The girls behind Samoan's first female PM

There are fewer women in politics in the Pacific Islands than anywhere else in the world, according to UN Women.

But this year Samoa chose a woman as head of government, the second Pacific island nation to do so, thanks in part to a network of friends who supported her every step of the way. This is the daisy circle,” says Samoa’s first female prime minister, holding up a salt-rimmed mug. It is a place for honest confessions.

It is Sunday afternoon and a group of about 10 people has just left the village church to meet for a buffet lunch on the terrace of Fiame Naomi family home in the village of Lotofaga. Behind them, the clear South Pacific Ocean sparkles just beyond a stretch of white sand. Do you remember how this particular journey started for us.

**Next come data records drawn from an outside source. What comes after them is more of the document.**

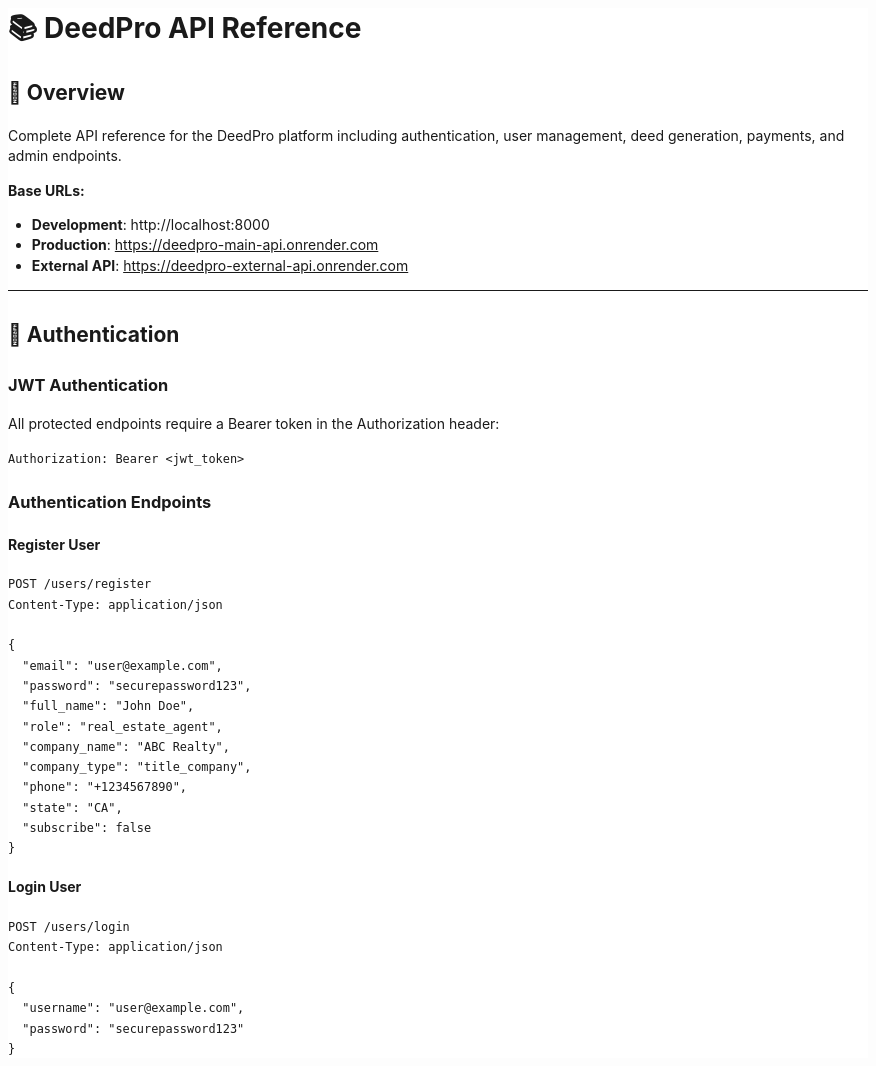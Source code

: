 # 📚 DeedPro API Reference

## 🎯 Overview

Complete API reference for the DeedPro platform including authentication, user management, deed generation, payments, and admin endpoints.

**Base URLs:**
- **Development**: http://localhost:8000
- **Production**: https://deedpro-main-api.onrender.com
- **External API**: https://deedpro-external-api.onrender.com

---

## 🔐 Authentication

### JWT Authentication
All protected endpoints require a Bearer token in the Authorization header:
```
Authorization: Bearer <jwt_token>
```

### Authentication Endpoints

#### Register User
```http
POST /users/register
Content-Type: application/json

{
  "email": "user@example.com",
  "password": "securepassword123",
  "full_name": "John Doe",
  "role": "real_estate_agent",
  "company_name": "ABC Realty",
  "company_type": "title_company",
  "phone": "+1234567890",
  "state": "CA",
  "subscribe": false
}
```

#### Login User
```http
POST /users/login
Content-Type: application/json

{
  "username": "user@example.com",
  "password": "securepassword123"
}
```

On September 11, 2020, Fiame Naomi Mata’afa resigned as Deputy Prime Minister of the Human Rights Protection Party (HRPP), which governs Samoa, objecting to controversial plans to remove the right of appeal against the sentences of a traditional Samoan court dealing with land ownership and primarily titles.

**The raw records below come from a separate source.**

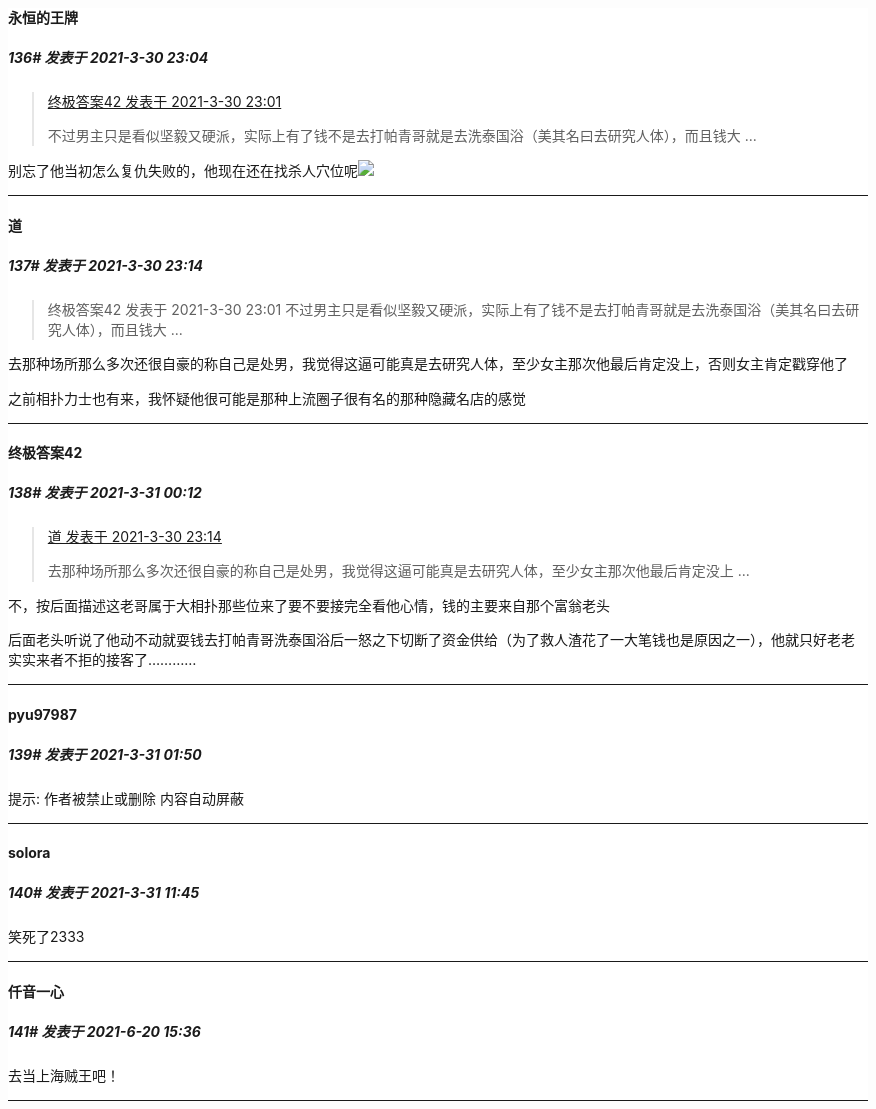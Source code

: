 ####  永恒的王牌  
##### 136#       发表于 2021-3-30 23:04

<blockquote><a href="httphttps://bbs.saraba1st.com/2b/forum.php?mod=redirect&amp;goto=findpost&amp;pid=50783843&amp;ptid=1919106" target="_blank">终极答案42 发表于 2021-3-30 23:01</a>

不过男主只是看似坚毅又硬派，实际上有了钱不是去打帕青哥就是去洗泰国浴（美其名曰去研究人体），而且钱大 ...</blockquote>
别忘了他当初怎么复仇失败的，他现在还在找杀人穴位呢<img src="https://static.saraba1st.com/image/smiley/face2017/245.png" referrerpolicy="no-referrer">

*****

####  道  
##### 137#       发表于 2021-3-30 23:14

<blockquote>终极答案42 发表于 2021-3-30 23:01
不过男主只是看似坚毅又硬派，实际上有了钱不是去打帕青哥就是去洗泰国浴（美其名曰去研究人体），而且钱大 ...</blockquote>
去那种场所那么多次还很自豪的称自己是处男，我觉得这逼可能真是去研究人体，至少女主那次他最后肯定没上，否则女主肯定戳穿他了

之前相扑力士也有来，我怀疑他很可能是那种上流圈子很有名的那种隐藏名店的感觉

*****

####  终极答案42  
##### 138#       发表于 2021-3-31 00:12

<blockquote><a href="httphttps://bbs.saraba1st.com/2b/forum.php?mod=redirect&amp;goto=findpost&amp;pid=50783938&amp;ptid=1919106" target="_blank">道 发表于 2021-3-30 23:14</a>

去那种场所那么多次还很自豪的称自己是处男，我觉得这逼可能真是去研究人体，至少女主那次他最后肯定没上 ...</blockquote>
不，按后面描述这老哥属于大相扑那些位来了要不要接完全看他心情，钱的主要来自那个富翁老头

后面老头听说了他动不动就耍钱去打帕青哥洗泰国浴后一怒之下切断了资金供给（为了救人渣花了一大笔钱也是原因之一），他就只好老老实实来者不拒的接客了…………

*****

####  pyu97987  
##### 139#       发表于 2021-3-31 01:50

提示: 作者被禁止或删除 内容自动屏蔽

*****

####  solora  
##### 140#       发表于 2021-3-31 11:45

笑死了2333

*****

####  仟音一心  
##### 141#       发表于 2021-6-20 15:36

去当上海贼王吧！

*****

When she left office, the highest-ranking woman in the Samoa government told the media that she feared the country was “drifting away from the rule of law.” The next day she went to a friend’s house for their “Foodie Club” evening, an occasion when a group of friends visit a restaurant or cook a meal.

When she walked in, we started playing Helen Reddy’s song, I Am Woman-Hear Me Roar,” Alise recalls. “And we said, ‘It’s time for you to take over now. It was just over a year ago,” responds the prime minister, “the day after I resigned. Give me a break, I just quit!” was Fiame’s reply. In nine months she would win enough seats to eventually.

The village of Lotofaga was home to the father of Naomi Mata’afa, one of Samoa’s top chiefs and its first prime minister, who led the country toward independence in 1962. Her mother was a member of parliament and later High Commissioner of Samoa in New Zealand. be declared the only female head of government in the Pacific islands.

Raised in the capital, Apia, Fiame used to visit Lotofaga with her family. Thatched-roof houses lined the shoreline and people cast their fishing nets in the light of the moon, which in Fiame’s memory was as bright as daylight. Now most of that community has moved to higher ground, away from rising sea levels she adds.